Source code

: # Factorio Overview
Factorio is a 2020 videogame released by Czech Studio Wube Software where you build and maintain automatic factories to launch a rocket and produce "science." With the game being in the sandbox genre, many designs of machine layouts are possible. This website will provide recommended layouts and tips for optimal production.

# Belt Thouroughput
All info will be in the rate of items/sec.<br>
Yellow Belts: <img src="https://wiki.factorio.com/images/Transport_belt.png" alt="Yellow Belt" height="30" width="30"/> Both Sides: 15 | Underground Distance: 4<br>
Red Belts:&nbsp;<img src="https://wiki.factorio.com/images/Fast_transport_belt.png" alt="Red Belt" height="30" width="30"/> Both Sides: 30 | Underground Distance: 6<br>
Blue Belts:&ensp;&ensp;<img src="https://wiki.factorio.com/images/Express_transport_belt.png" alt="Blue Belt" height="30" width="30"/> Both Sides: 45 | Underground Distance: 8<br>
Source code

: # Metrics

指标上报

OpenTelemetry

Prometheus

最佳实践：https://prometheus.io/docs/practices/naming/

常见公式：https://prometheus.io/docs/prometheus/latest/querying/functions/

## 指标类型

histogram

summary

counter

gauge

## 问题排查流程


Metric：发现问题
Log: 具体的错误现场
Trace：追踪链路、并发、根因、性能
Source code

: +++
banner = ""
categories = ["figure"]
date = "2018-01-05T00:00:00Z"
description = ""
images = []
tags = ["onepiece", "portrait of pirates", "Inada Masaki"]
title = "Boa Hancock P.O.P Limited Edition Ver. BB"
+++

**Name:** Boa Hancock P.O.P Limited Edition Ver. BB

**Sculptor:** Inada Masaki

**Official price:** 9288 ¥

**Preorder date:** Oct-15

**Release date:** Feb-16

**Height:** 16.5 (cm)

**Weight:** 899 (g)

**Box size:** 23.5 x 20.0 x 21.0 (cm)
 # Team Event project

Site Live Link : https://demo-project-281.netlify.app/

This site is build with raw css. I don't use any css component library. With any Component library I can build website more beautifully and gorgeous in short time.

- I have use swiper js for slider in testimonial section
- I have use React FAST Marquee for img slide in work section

* **Required work**
At the line containing "Site Live Link", start copying. Continue exactly through the final line of the entries above and stop there.

* **Exercise solution**
Site Live Link : https://demo-project-281.netlify.app/

This site is build with raw css. I don't use any css component library. With any Component library I can build website more beautifully and gorgeous in short time.

- I have use swiper js for slider in testimonial section
- I have use React FAST Marquee for img slide in work section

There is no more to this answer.